Netflix / conductor

Conductor is a microservices orchestration engine.
Apache License 2.0
12.83k stars 2.33k forks source link

Subworkflow got COMPLETED but main workflow is still in RUNNING state #1955

Closed AnnsPhilip closed 3 years ago

AnnsPhilip commented 3 years ago

We are using V2.29.0 release with Redis and Elasticsearch. We are facing issue after executing workflow. Subworkflow is completed but main workflow is still in running state. Is there any configuration to be added or am I missing anything? subworkflow MainWorkflow

james-deee commented 3 years ago

Are you manually marking the "task" as completed in anyway? I think that if you just mark the Subworkflow task as COMPLETED, that doesn't mark the subworkflow completed in any way.

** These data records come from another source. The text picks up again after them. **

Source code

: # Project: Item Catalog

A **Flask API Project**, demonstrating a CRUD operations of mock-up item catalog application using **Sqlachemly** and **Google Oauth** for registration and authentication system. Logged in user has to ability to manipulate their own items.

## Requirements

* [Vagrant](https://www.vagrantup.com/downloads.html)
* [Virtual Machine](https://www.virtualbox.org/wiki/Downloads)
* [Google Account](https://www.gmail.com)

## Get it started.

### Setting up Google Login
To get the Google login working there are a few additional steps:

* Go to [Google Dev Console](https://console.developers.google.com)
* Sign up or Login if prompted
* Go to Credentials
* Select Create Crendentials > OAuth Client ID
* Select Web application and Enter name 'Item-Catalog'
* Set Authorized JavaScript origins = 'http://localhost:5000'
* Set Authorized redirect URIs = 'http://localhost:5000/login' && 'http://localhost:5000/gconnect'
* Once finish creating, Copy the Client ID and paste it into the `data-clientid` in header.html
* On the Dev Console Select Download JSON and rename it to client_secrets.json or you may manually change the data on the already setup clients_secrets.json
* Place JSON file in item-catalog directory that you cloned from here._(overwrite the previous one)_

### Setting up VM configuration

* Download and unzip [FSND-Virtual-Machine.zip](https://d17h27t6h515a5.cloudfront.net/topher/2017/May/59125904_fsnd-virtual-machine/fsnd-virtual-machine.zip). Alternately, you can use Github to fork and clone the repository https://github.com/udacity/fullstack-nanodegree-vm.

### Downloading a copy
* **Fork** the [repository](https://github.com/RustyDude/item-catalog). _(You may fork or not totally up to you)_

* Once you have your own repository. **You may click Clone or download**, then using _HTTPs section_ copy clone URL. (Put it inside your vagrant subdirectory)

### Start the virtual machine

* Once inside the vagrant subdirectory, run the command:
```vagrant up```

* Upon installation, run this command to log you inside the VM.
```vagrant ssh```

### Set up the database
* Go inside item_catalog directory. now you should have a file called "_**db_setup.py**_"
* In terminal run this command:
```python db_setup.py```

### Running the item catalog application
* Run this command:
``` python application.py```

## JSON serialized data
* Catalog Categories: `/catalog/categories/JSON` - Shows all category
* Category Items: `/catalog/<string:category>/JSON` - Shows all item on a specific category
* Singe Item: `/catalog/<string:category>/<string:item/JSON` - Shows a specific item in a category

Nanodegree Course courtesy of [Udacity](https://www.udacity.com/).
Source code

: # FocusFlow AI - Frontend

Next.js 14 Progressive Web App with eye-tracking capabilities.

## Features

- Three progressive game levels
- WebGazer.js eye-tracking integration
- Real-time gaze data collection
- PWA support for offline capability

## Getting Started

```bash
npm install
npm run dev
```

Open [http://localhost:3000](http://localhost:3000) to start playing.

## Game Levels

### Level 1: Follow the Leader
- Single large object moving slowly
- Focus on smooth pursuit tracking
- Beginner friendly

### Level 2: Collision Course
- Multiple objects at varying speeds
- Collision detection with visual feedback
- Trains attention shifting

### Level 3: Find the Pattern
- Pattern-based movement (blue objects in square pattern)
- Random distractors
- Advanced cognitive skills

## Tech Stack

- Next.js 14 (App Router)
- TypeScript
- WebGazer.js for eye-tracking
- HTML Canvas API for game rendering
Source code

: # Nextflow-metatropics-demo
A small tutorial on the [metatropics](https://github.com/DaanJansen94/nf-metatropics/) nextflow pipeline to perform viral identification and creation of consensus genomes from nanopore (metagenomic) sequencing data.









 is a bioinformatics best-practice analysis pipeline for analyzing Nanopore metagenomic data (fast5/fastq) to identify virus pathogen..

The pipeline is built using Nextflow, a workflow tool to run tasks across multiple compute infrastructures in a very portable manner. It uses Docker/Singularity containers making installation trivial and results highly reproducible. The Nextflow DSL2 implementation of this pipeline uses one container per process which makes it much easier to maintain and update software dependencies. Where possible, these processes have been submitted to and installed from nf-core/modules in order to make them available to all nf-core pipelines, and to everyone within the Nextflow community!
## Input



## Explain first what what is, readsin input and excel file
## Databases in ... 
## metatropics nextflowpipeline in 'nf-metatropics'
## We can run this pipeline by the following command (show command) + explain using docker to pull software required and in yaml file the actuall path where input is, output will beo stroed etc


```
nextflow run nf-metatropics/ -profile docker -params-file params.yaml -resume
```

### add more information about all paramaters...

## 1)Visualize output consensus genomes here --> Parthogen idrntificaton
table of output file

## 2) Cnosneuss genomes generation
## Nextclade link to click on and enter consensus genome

AnnsPhilip commented 3 years ago

Thank you for the reply @james-deee. We are not updating task manually, each subworkflow task is linked to worker and when worker completes automatically task status changes to completed.

james-deee commented 3 years ago

Hmmm. Alright, well we haven't experienced this yet on the latest version, sorry I don't have a better answer. You could try debugging the server.


From: AnnsPhilip notifications@github.com Sent: Thursday, November 5, 2020 1:07:53 AM To: Netflix/conductor conductor@noreply.github.com Cc: Jamie DeMichele demichej@hotmail.com; Comment comment@noreply.github.com Subject: Re: [Netflix/conductor] Subworkflow got COMPLETED but main workflow is still in RUNNING state (#1955)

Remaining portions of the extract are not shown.